> _PROBLEM TO SOLVE_:
Send every record back word for word.

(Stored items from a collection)
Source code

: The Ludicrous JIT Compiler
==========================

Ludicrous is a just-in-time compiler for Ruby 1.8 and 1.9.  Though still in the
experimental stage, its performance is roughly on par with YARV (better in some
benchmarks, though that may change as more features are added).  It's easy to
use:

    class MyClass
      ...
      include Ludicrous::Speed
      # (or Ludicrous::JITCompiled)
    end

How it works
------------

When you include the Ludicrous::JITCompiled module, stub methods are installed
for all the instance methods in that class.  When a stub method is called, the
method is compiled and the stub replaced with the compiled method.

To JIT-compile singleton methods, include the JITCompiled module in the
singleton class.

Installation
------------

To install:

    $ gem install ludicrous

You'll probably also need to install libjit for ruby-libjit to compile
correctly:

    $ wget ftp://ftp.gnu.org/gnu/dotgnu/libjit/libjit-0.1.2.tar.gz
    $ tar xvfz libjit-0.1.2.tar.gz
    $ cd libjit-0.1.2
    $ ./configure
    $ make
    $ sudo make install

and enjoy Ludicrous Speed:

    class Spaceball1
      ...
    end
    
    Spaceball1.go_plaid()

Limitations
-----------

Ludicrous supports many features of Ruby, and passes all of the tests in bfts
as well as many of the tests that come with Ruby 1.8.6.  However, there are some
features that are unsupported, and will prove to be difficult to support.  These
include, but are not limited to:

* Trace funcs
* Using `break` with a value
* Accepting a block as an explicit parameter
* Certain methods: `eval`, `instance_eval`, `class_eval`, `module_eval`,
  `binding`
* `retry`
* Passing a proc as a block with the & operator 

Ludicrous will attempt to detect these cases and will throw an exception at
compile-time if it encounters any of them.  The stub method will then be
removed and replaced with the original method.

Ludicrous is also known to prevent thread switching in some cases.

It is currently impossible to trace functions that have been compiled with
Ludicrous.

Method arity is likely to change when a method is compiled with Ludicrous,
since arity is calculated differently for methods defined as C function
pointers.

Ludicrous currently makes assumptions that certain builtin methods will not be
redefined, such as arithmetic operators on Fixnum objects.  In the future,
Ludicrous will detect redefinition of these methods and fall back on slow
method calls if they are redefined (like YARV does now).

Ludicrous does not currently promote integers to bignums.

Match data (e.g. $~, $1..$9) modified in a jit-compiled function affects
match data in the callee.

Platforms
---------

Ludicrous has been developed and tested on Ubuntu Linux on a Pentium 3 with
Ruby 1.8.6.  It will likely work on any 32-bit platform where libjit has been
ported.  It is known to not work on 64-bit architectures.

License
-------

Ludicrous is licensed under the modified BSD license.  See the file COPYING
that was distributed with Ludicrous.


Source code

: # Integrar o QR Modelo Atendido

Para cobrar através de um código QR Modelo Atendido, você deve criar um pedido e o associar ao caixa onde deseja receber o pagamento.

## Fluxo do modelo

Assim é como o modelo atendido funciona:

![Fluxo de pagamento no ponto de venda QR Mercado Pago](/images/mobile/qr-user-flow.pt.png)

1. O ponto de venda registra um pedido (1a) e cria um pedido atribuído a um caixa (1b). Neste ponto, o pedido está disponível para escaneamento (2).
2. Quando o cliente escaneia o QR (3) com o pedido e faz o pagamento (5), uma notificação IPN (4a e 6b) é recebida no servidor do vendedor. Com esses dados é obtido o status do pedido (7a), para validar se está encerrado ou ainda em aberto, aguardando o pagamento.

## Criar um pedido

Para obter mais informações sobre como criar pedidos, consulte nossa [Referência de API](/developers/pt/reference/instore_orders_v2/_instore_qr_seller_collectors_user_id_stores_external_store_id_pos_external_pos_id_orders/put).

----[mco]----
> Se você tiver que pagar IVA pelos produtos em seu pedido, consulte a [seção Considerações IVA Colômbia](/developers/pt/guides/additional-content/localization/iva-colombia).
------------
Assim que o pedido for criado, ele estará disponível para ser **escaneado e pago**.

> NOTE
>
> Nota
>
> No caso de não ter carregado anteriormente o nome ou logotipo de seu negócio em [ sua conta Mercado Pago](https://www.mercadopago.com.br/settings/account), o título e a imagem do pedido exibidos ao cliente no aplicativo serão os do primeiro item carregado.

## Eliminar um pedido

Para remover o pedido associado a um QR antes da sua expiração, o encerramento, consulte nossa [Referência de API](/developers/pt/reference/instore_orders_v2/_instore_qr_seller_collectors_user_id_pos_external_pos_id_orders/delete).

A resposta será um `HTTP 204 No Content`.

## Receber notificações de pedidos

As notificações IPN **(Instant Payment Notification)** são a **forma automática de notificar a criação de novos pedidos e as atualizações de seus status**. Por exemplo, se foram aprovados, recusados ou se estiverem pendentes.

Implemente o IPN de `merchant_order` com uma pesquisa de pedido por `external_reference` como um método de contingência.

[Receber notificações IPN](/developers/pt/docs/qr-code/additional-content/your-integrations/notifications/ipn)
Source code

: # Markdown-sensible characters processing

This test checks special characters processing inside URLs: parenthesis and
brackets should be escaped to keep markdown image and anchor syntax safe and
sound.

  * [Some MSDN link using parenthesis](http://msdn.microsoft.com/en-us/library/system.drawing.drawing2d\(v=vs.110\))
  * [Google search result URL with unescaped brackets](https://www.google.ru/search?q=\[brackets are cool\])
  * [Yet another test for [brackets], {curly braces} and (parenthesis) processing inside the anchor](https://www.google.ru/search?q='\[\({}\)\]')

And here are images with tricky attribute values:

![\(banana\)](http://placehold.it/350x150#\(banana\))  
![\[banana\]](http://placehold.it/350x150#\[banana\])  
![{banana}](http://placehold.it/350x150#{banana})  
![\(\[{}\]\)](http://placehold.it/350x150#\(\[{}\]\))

> _RESULT OF THE EXERCISE_:
Source code

: The Ludicrous JIT Compiler
==========================

Ludicrous is a just-in-time compiler for Ruby 1.8 and 1.9.  Though still in the
experimental stage, its performance is roughly on par with YARV (better in some
benchmarks, though that may change as more features are added).  It's easy to
use:

    class MyClass
      ...
      include Ludicrous::Speed
      # (or Ludicrous::JITCompiled)
    end

How it works
------------

When you include the Ludicrous::JITCompiled module, stub methods are installed
for all the instance methods in that class.  When a stub method is called, the
method is compiled and the stub replaced with the compiled method.

To JIT-compile singleton methods, include the JITCompiled module in the
singleton class.

Installation
------------

To install:

    $ gem install ludicrous

You'll probably also need to install libjit for ruby-libjit to compile
correctly:

    $ wget ftp://ftp.gnu.org/gnu/dotgnu/libjit/libjit-0.1.2.tar.gz
    $ tar xvfz libjit-0.1.2.tar.gz
    $ cd libjit-0.1.2
    $ ./configure
    $ make
    $ sudo make install

and enjoy Ludicrous Speed:

    class Spaceball1
      ...
    end
    
    Spaceball1.go_plaid()

Limitations
-----------

Ludicrous supports many features of Ruby, and passes all of the tests in bfts
as well as many of the tests that come with Ruby 1.8.6.  However, there are some
features that are unsupported, and will prove to be difficult to support.  These
include, but are not limited to:

* Trace funcs
* Using `break` with a value
* Accepting a block as an explicit parameter
* Certain methods: `eval`, `instance_eval`, `class_eval`, `module_eval`,
  `binding`
* `retry`
* Passing a proc as a block with the & operator 

Ludicrous will attempt to detect these cases and will throw an exception at
compile-time if it encounters any of them.  The stub method will then be
removed and replaced with the original method.

Ludicrous is also known to prevent thread switching in some cases.

It is currently impossible to trace functions that have been compiled with
Ludicrous.

Method arity is likely to change when a method is compiled with Ludicrous,
since arity is calculated differently for methods defined as C function
pointers.

Ludicrous currently makes assumptions that certain builtin methods will not be
redefined, such as arithmetic operators on Fixnum objects.  In the future,
Ludicrous will detect redefinition of these methods and fall back on slow
method calls if they are redefined (like YARV does now).

Ludicrous does not currently promote integers to bignums.

Match data (e.g. $~, $1..$9) modified in a jit-compiled function affects
match data in the callee.

Platforms
---------

Ludicrous has been developed and tested on Ubuntu Linux on a Pentium 3 with
Ruby 1.8.6.  It will likely work on any 32-bit platform where libjit has been
ported.  It is known to not work on 64-bit architectures.

License
-------

Ludicrous is licensed under the modified BSD license.  See the file COPYING
that was distributed with Ludicrous.


Source code

: # Integrar o QR Modelo Atendido

Para cobrar através de um código QR Modelo Atendido, você deve criar um pedido e o associar ao caixa onde deseja receber o pagamento.

## Fluxo do modelo

Assim é como o modelo atendido funciona:

![Fluxo de pagamento no ponto de venda QR Mercado Pago](/images/mobile/qr-user-flow.pt.png)

1. O ponto de venda registra um pedido (1a) e cria um pedido atribuído a um caixa (1b). Neste ponto, o pedido está disponível para escaneamento (2).
2. Quando o cliente escaneia o QR (3) com o pedido e faz o pagamento (5), uma notificação IPN (4a e 6b) é recebida no servidor do vendedor. Com esses dados é obtido o status do pedido (7a), para validar se está encerrado ou ainda em aberto, aguardando o pagamento.

## Criar um pedido

Para obter mais informações sobre como criar pedidos, consulte nossa [Referência de API](/developers/pt/reference/instore_orders_v2/_instore_qr_seller_collectors_user_id_stores_external_store_id_pos_external_pos_id_orders/put).

----[mco]----
> Se você tiver que pagar IVA pelos produtos em seu pedido, consulte a [seção Considerações IVA Colômbia](/developers/pt/guides/additional-content/localization/iva-colombia).
------------
Assim que o pedido for criado, ele estará disponível para ser **escaneado e pago**.

> NOTE
>
> Nota
>
> No caso de não ter carregado anteriormente o nome ou logotipo de seu negócio em [ sua conta Mercado Pago](https://www.mercadopago.com.br/settings/account), o título e a imagem do pedido exibidos ao cliente no aplicativo serão os do primeiro item carregado.

## Eliminar um pedido

Para remover o pedido associado a um QR antes da sua expiração, o encerramento, consulte nossa [Referência de API](/developers/pt/reference/instore_orders_v2/_instore_qr_seller_collectors_user_id_pos_external_pos_id_orders/delete).

A resposta será um `HTTP 204 No Content`.

## Receber notificações de pedidos

As notificações IPN **(Instant Payment Notification)** são a **forma automática de notificar a criação de novos pedidos e as atualizações de seus status**. Por exemplo, se foram aprovados, recusados ou se estiverem pendentes.

Implemente o IPN de `merchant_order` com uma pesquisa de pedido por `external_reference` como um método de contingência.

[Receber notificações IPN](/developers/pt/docs/qr-code/additional-content/your-integrations/notifications/ipn)
Source code

: # Markdown-sensible characters processing

This test checks special characters processing inside URLs: parenthesis and
brackets should be escaped to keep markdown image and anchor syntax safe and
sound.

  * [Some MSDN link using parenthesis](http://msdn.microsoft.com/en-us/library/system.drawing.drawing2d\(v=vs.110\))
  * [Google search result URL with unescaped brackets](https://www.google.ru/search?q=\[brackets are cool\])
  * [Yet another test for [brackets], {curly braces} and (parenthesis) processing inside the anchor](https://www.google.ru/search?q='\[\({}\)\]')

And here are images with tricky attribute values:

![\(banana\)](http://placehold.it/350x150#\(banana\))  
![\[banana\]](http://placehold.it/350x150#\[banana\])  
![{banana}](http://placehold.it/350x150#{banana})  
![\(\[{}\]\)](http://placehold.it/350x150#\(\[{}\]\))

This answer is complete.